--- Problem requirements ---
Find every line below with the word "centering" in it, and copy each one.
____ Data records
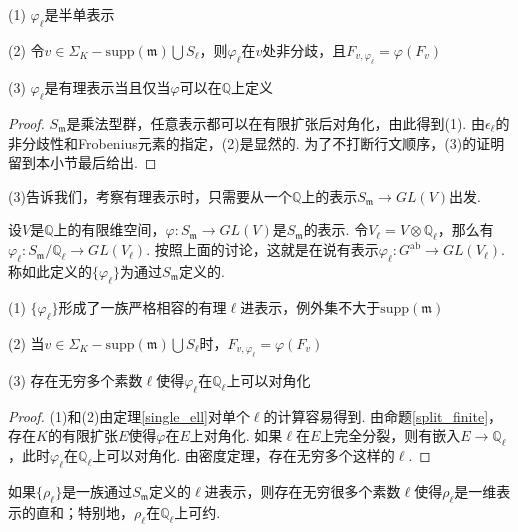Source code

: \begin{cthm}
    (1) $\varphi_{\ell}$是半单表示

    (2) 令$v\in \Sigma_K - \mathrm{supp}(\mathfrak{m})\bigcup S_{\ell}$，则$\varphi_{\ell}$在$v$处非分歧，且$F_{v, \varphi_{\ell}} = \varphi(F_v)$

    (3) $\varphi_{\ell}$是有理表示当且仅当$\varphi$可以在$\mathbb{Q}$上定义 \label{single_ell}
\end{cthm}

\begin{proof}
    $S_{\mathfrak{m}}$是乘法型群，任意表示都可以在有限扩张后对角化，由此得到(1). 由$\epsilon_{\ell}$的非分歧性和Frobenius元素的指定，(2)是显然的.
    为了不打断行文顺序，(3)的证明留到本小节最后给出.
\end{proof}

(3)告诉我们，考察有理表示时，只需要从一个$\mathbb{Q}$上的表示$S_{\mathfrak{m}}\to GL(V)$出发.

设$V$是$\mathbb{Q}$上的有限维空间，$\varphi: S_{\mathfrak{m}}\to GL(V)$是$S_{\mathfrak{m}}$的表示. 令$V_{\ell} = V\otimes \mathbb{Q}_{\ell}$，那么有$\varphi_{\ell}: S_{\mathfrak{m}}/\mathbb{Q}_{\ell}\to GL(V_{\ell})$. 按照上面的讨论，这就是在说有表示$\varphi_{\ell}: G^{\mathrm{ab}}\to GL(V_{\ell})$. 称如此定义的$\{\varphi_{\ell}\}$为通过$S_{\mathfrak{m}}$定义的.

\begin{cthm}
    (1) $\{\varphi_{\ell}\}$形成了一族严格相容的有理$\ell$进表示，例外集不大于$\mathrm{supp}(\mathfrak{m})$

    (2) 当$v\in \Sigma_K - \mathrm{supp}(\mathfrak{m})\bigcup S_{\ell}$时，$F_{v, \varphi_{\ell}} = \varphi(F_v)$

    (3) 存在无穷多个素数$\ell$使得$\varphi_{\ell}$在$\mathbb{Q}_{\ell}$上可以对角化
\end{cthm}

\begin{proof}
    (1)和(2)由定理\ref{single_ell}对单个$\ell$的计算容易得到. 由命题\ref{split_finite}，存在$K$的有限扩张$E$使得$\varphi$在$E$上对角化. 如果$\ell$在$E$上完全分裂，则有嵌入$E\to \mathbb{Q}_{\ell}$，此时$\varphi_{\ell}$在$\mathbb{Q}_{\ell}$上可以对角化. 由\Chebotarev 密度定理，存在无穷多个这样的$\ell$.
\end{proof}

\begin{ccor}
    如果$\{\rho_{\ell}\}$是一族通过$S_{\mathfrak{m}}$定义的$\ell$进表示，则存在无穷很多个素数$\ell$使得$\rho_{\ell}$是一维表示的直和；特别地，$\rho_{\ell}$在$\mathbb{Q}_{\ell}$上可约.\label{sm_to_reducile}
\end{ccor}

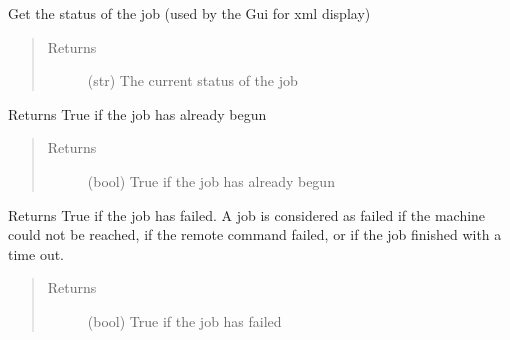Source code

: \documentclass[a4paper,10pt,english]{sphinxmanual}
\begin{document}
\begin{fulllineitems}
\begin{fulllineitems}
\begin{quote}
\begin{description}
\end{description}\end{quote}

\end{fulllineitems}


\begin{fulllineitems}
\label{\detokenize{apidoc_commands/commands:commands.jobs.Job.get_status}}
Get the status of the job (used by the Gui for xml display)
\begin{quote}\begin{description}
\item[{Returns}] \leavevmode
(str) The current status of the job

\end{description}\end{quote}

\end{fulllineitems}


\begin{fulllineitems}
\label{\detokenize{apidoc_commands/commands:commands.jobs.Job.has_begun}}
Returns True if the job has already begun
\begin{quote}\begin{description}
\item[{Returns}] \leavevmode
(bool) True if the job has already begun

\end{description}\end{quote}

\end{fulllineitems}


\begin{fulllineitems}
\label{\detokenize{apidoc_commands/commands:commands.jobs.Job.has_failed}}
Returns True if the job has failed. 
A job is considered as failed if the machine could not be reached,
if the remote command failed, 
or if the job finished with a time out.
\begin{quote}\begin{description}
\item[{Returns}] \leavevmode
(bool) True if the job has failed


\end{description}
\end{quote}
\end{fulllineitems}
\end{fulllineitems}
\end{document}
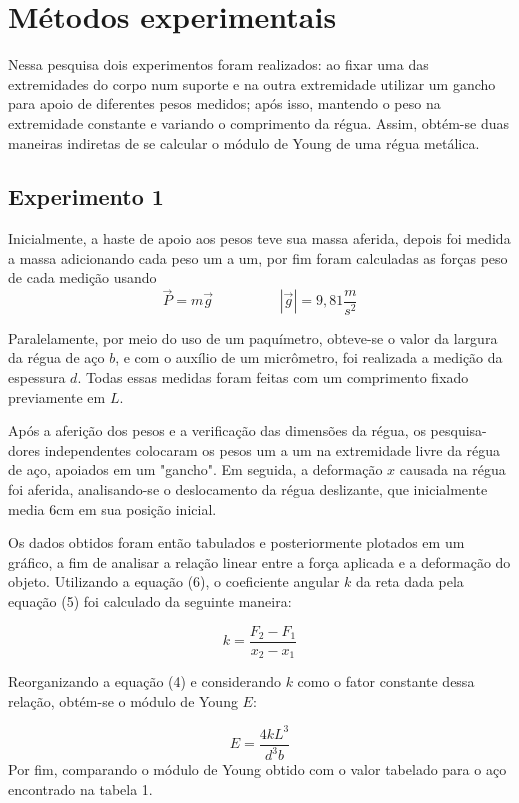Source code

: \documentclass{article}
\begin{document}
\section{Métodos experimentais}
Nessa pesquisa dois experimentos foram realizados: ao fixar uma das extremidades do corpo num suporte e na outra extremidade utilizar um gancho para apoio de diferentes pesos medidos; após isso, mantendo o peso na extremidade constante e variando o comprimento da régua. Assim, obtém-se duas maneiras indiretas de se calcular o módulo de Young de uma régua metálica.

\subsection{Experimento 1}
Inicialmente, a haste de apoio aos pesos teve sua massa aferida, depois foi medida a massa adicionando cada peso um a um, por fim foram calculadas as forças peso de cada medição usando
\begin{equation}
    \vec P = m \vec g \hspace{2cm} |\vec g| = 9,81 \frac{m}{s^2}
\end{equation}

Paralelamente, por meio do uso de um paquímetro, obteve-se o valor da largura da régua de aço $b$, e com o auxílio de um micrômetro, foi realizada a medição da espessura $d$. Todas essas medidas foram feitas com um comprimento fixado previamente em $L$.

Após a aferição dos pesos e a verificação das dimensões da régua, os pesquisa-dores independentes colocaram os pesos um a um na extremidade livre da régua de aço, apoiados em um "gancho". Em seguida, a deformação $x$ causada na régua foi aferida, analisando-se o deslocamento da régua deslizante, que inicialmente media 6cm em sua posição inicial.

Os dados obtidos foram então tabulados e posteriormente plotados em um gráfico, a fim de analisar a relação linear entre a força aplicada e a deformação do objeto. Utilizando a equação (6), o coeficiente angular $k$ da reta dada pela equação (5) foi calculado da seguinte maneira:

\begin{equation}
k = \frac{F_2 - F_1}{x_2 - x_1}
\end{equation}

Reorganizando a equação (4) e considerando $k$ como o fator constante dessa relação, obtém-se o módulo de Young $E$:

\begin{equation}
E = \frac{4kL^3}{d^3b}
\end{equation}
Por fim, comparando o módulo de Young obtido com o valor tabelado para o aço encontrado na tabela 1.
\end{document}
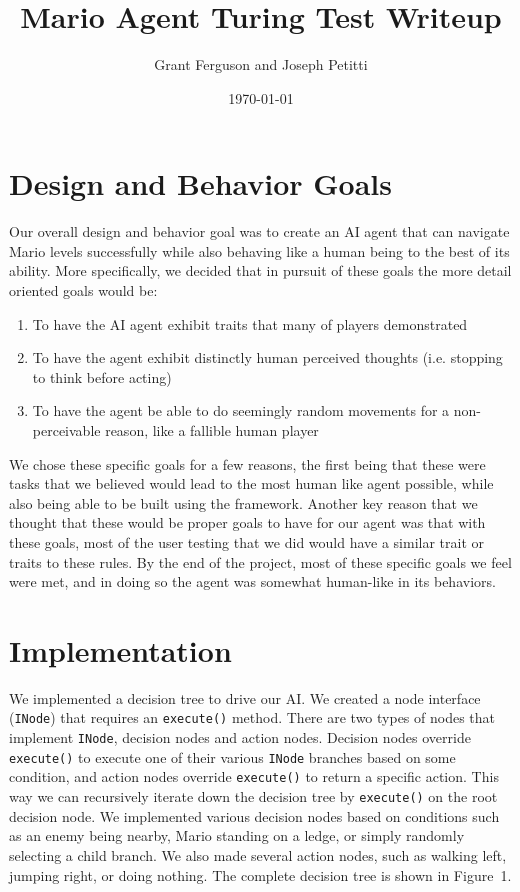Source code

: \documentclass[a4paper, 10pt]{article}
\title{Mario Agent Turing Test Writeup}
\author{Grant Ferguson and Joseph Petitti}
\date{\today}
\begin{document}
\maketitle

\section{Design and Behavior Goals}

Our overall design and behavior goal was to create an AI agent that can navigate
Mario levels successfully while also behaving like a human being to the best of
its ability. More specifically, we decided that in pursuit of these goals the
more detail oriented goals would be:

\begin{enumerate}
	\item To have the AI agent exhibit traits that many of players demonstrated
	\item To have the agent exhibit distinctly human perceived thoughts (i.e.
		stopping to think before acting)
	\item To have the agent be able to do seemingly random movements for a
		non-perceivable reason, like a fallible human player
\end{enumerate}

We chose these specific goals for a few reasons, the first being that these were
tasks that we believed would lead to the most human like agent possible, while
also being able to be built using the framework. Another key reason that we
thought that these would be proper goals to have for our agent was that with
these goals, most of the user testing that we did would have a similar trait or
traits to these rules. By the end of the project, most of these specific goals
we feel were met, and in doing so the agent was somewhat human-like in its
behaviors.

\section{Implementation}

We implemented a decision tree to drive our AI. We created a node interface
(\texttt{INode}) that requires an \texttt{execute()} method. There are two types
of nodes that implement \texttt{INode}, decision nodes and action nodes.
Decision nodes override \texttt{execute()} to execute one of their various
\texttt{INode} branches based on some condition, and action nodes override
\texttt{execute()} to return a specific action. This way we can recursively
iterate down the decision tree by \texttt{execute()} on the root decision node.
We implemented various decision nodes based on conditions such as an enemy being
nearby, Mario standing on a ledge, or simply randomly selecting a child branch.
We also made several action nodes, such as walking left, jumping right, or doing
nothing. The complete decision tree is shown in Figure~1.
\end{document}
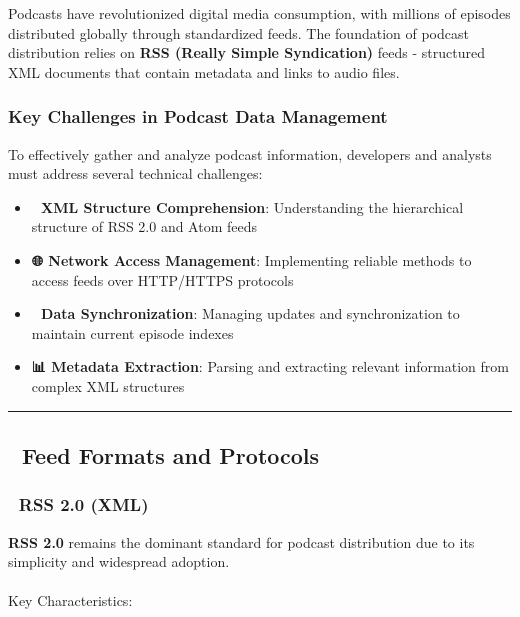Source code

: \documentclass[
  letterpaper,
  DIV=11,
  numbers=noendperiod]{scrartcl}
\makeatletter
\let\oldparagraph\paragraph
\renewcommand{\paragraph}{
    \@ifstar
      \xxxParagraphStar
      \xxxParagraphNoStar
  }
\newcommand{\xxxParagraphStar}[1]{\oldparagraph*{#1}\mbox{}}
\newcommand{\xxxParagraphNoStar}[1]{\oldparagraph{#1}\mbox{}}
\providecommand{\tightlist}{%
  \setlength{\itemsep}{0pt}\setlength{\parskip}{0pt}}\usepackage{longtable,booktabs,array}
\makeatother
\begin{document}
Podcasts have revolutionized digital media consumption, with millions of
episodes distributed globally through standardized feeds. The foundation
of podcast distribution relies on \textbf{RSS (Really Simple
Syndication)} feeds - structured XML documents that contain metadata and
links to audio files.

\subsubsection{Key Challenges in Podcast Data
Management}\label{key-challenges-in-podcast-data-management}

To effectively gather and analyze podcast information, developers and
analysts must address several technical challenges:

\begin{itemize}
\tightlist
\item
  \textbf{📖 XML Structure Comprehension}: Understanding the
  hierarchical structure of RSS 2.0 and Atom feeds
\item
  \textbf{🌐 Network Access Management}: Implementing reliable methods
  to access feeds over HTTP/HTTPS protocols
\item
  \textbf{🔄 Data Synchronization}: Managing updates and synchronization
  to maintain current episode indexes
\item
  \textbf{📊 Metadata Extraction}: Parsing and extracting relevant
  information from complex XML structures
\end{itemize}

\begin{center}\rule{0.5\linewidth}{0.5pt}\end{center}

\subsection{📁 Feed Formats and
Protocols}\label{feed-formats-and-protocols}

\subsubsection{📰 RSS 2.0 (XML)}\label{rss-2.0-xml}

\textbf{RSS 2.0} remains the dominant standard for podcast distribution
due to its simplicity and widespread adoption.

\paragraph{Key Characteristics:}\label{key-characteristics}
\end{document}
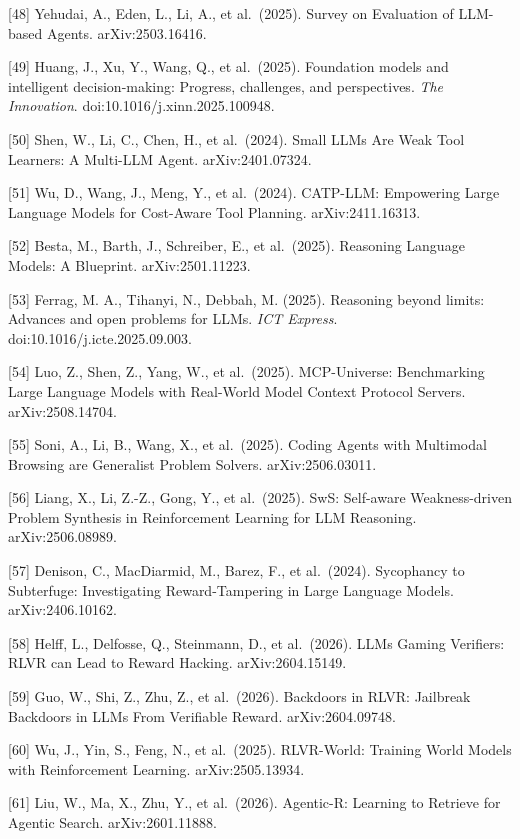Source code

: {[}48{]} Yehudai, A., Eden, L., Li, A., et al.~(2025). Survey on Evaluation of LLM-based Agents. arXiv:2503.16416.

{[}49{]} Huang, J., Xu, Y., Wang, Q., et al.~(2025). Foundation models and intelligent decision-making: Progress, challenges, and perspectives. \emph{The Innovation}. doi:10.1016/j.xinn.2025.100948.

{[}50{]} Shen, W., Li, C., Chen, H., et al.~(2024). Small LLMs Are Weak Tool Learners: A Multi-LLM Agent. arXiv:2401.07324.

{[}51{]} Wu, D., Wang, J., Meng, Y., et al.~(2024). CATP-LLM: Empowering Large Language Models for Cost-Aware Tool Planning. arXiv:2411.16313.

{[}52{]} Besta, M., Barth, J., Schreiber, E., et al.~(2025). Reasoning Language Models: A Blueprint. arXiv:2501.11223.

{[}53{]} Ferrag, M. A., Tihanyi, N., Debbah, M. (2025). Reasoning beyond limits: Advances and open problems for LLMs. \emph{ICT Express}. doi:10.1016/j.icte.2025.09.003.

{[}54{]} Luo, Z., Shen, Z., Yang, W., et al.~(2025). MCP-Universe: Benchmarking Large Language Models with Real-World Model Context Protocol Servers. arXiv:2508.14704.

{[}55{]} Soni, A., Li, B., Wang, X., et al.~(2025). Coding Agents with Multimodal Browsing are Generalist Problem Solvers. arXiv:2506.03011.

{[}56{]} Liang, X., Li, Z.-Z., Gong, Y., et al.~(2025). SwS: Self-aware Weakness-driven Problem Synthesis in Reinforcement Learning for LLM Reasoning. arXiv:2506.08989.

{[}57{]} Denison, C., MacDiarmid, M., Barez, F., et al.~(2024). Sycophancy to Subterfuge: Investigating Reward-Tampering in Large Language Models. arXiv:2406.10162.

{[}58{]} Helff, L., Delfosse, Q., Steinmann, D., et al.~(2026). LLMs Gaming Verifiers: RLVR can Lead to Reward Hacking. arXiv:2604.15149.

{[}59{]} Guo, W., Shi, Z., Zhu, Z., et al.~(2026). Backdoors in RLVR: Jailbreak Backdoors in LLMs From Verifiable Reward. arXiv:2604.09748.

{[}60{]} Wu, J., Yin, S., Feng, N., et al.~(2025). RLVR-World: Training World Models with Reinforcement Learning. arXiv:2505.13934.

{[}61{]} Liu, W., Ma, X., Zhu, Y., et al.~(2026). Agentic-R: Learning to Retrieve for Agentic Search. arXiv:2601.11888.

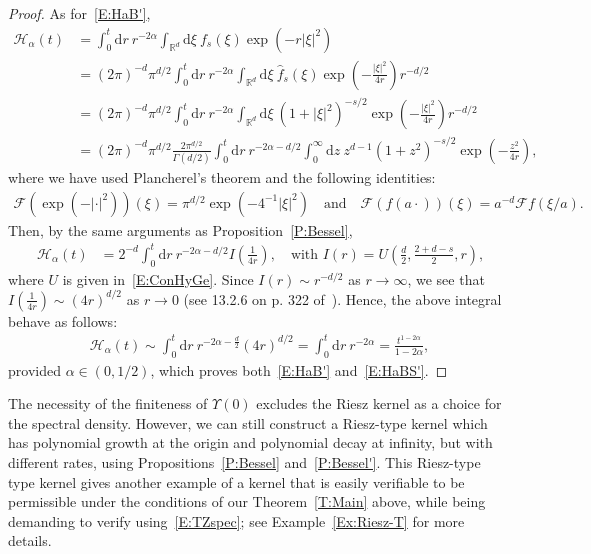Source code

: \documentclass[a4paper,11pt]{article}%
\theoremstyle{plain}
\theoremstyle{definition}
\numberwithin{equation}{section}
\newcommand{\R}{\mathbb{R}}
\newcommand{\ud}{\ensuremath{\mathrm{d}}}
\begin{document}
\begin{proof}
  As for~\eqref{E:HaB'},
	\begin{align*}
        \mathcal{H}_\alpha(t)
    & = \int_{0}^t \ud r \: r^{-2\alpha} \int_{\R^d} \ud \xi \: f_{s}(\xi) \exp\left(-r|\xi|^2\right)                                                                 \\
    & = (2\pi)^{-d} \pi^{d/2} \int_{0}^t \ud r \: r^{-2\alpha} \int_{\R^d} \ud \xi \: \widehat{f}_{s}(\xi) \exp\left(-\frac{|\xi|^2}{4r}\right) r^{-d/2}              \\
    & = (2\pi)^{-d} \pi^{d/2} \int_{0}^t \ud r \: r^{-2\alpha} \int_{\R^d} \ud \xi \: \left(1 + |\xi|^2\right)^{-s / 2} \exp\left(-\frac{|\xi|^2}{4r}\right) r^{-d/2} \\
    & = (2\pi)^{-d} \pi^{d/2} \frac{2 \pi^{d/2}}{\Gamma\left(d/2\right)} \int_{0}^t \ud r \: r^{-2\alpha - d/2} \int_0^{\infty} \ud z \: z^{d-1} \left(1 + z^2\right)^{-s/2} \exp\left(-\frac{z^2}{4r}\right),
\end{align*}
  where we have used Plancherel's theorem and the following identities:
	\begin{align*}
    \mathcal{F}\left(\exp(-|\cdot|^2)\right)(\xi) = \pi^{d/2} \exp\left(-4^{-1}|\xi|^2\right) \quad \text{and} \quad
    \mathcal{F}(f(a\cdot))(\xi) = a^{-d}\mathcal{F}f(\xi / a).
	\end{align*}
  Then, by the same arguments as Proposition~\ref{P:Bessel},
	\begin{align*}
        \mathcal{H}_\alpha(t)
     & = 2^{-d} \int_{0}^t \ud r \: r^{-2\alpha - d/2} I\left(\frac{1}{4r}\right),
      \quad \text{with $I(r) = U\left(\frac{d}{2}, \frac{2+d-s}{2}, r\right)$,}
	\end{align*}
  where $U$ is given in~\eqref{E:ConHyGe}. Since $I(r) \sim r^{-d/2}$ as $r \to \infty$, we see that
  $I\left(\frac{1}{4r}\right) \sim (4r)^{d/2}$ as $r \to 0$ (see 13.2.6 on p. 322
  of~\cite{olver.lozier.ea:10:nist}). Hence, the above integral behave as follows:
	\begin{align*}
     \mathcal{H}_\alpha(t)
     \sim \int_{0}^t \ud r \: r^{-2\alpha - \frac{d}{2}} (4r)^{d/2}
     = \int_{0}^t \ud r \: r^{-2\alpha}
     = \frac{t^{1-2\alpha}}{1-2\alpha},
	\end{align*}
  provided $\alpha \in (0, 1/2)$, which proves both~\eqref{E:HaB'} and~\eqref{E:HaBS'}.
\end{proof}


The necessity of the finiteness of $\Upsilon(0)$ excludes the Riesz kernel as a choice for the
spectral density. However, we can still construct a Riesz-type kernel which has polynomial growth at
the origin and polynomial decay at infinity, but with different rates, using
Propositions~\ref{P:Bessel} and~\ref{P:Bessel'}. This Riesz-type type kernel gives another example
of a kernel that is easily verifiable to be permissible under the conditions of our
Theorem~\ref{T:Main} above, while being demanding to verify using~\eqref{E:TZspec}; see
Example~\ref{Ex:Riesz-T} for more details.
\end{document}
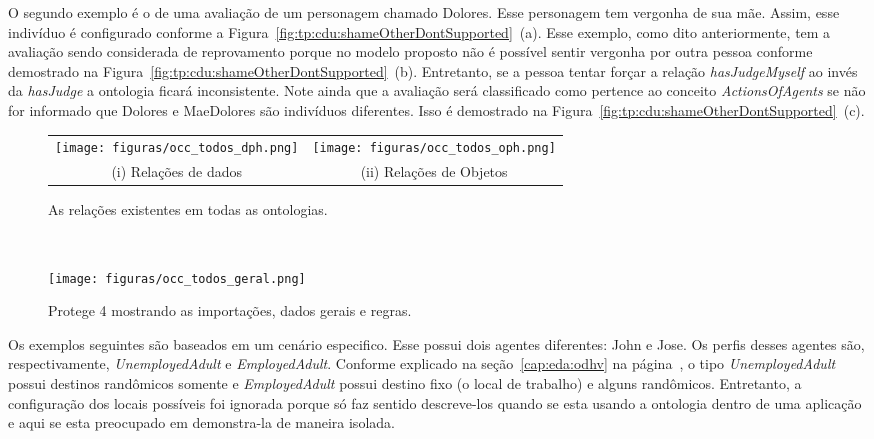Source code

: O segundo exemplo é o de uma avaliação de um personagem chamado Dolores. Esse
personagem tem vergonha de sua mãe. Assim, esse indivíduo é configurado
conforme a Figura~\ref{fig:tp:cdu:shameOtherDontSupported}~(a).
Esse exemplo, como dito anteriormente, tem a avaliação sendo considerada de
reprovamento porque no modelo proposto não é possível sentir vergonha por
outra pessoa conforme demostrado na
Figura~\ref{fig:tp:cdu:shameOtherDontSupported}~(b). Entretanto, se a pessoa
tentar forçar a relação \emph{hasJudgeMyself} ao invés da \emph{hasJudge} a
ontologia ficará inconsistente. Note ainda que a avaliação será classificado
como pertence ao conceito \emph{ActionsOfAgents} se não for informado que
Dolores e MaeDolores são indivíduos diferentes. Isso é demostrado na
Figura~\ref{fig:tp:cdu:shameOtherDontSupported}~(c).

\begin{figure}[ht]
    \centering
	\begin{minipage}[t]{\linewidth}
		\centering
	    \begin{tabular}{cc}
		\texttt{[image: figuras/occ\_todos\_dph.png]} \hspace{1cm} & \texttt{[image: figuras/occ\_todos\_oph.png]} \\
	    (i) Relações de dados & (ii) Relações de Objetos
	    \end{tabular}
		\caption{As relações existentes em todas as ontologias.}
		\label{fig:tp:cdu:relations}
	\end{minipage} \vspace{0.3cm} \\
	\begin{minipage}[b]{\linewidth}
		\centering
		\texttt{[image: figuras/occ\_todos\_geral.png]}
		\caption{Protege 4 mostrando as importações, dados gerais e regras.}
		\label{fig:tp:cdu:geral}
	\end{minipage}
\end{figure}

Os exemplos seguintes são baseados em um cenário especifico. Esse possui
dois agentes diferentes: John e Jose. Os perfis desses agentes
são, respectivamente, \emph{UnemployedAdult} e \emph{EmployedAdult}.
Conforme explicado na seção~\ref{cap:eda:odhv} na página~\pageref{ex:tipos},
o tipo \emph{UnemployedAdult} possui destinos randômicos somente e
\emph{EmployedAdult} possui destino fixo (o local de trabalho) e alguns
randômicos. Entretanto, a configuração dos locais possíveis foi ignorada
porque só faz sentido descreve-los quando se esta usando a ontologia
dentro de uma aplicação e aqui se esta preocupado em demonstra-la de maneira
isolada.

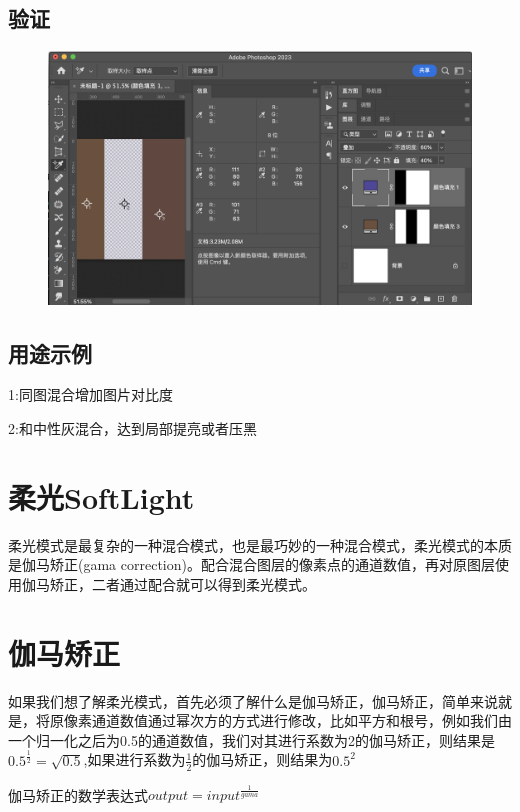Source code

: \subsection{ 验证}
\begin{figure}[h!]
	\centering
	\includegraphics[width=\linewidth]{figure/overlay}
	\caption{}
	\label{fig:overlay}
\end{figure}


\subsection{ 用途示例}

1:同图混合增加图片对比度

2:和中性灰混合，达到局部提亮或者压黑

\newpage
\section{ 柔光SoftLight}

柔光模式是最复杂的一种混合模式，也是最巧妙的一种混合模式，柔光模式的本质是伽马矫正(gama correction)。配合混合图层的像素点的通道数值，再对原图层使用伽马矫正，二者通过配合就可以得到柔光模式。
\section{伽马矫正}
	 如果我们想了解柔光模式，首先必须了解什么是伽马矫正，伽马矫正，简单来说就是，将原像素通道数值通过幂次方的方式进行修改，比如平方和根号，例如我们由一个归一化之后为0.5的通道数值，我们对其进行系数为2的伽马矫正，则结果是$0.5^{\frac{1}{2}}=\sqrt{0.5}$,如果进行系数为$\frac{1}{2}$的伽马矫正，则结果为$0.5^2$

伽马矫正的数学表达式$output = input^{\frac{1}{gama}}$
________
--- Worked solution ---
    \centering
		\centering
		\centering
	\centering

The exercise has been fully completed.